_Required work_
Show the lines of the material that contain the word "nodes".

_ _ _ _ _ _ _

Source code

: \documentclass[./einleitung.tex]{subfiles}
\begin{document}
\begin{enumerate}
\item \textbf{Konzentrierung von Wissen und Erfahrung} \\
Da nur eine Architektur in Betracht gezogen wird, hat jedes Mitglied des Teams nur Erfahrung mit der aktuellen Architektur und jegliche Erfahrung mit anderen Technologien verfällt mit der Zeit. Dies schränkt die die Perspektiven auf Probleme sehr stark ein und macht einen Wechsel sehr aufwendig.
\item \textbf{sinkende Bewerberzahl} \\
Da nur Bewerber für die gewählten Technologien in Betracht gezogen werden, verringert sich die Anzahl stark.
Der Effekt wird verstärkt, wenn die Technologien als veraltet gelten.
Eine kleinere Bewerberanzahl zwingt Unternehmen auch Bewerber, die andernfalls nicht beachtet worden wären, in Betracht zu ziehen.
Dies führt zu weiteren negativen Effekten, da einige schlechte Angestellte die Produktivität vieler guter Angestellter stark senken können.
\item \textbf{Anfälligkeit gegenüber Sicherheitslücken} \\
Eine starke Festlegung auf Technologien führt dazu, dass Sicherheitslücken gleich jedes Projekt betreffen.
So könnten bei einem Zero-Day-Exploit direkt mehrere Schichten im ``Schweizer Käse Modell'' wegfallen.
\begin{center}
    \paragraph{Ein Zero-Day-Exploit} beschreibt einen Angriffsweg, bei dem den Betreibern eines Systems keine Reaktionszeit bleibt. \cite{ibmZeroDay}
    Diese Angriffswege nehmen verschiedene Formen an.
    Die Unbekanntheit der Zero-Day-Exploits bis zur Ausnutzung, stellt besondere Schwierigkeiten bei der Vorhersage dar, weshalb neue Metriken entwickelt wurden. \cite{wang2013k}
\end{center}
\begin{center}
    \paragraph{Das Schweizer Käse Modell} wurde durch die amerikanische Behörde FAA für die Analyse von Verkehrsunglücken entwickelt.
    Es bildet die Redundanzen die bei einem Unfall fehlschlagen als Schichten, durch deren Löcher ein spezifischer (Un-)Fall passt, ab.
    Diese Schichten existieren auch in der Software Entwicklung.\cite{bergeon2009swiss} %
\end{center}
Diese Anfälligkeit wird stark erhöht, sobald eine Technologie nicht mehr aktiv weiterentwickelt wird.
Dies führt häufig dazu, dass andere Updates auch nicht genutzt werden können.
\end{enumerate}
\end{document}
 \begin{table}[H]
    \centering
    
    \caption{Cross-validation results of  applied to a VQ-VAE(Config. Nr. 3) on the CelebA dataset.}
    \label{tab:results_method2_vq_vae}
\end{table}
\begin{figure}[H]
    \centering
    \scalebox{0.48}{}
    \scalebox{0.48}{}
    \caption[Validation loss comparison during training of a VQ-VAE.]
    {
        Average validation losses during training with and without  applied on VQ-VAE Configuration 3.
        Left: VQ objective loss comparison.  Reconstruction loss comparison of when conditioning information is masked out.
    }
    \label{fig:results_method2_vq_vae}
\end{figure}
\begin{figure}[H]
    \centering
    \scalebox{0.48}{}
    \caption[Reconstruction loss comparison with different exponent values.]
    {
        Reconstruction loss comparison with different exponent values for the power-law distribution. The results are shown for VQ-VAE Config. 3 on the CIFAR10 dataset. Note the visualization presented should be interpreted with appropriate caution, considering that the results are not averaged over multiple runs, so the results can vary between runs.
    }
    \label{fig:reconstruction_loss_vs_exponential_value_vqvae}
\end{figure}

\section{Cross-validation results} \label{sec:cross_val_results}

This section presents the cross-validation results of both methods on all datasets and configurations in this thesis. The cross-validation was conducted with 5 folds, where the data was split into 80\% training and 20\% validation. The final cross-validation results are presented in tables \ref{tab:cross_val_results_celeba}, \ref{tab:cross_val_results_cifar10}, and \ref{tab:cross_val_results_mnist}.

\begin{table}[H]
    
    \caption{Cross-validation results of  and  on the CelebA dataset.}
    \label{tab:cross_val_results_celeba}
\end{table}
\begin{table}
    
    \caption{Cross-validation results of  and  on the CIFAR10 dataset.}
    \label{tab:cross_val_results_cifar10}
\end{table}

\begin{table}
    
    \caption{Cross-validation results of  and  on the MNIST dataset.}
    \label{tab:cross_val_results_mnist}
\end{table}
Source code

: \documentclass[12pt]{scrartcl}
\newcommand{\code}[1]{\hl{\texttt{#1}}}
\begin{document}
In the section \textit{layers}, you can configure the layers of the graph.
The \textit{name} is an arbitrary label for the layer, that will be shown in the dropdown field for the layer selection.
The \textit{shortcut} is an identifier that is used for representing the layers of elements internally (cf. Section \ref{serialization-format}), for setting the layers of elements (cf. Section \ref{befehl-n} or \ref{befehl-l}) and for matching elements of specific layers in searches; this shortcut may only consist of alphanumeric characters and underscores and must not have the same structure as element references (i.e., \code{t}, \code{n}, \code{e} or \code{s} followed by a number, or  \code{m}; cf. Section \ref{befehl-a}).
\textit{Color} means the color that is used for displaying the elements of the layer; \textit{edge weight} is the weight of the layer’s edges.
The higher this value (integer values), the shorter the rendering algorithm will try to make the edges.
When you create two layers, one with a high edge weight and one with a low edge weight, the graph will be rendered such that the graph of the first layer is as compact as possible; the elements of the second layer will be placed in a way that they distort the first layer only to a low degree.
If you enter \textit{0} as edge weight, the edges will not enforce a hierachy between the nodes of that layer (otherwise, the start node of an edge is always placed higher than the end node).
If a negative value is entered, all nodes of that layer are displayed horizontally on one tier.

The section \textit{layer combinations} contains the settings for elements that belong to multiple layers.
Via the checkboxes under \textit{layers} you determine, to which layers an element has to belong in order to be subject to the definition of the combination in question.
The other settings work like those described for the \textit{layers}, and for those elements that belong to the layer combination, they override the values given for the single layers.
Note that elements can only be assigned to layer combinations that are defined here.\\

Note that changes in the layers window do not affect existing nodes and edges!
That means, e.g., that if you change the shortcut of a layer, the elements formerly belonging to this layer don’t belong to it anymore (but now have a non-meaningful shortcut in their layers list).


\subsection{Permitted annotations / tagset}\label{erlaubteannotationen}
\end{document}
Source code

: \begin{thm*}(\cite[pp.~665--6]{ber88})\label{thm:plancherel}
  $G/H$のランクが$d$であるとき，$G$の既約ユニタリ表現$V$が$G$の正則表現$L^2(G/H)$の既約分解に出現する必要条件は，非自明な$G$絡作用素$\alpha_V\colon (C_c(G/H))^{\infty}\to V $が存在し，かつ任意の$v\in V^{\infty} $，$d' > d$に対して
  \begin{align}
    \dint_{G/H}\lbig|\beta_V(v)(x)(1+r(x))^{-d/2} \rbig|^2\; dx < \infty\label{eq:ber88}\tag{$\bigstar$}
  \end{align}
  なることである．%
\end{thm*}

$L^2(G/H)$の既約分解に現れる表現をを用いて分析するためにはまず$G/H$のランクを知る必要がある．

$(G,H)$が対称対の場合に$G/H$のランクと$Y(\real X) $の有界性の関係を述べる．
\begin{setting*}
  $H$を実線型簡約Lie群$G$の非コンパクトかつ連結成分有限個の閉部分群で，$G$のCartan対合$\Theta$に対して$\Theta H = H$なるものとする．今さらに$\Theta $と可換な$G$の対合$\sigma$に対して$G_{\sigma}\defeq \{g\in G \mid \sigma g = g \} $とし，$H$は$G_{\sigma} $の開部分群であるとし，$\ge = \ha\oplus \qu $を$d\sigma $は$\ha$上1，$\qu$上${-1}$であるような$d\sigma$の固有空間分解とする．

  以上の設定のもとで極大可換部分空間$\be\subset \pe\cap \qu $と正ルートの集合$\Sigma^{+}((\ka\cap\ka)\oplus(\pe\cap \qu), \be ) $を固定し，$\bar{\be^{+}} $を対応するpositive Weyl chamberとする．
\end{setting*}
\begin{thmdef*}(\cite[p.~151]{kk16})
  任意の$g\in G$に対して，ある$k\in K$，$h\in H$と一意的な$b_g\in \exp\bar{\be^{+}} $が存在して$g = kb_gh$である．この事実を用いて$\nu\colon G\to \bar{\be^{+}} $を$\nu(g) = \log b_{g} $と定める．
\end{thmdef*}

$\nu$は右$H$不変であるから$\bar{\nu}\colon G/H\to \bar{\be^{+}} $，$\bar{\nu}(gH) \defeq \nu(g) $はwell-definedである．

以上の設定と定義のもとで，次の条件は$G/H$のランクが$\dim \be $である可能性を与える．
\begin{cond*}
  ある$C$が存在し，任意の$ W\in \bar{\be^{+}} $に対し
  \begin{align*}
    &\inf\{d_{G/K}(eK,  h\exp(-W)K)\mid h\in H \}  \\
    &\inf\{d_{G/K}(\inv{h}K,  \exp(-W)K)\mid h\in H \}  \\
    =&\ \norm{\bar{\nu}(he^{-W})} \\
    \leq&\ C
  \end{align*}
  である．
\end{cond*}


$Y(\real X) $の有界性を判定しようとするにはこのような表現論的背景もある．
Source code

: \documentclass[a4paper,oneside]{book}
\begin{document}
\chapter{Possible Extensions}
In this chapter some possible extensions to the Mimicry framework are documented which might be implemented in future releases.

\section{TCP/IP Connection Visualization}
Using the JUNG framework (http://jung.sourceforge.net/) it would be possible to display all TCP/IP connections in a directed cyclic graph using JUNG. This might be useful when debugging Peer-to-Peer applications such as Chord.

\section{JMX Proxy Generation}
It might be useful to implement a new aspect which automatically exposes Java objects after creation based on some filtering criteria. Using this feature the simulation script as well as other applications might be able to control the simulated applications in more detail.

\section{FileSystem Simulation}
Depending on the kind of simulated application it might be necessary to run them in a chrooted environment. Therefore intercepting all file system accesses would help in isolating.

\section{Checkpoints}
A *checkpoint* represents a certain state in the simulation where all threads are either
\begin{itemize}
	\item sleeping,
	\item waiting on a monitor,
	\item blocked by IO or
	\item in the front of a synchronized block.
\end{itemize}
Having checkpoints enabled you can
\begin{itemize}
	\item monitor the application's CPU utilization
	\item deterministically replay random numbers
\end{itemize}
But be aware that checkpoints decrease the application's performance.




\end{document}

_ _ _ _ _ _ _

_Solution for this problem_
If you enter \textit{0} as edge weight, the edges will not enforce a hierachy between the nodes of that layer (otherwise, the start node of an edge is always placed higher than the end node).
If a negative value is entered, all nodes of that layer are displayed horizontally on one tier.
Note that changes in the layers window do not affect existing nodes and edges!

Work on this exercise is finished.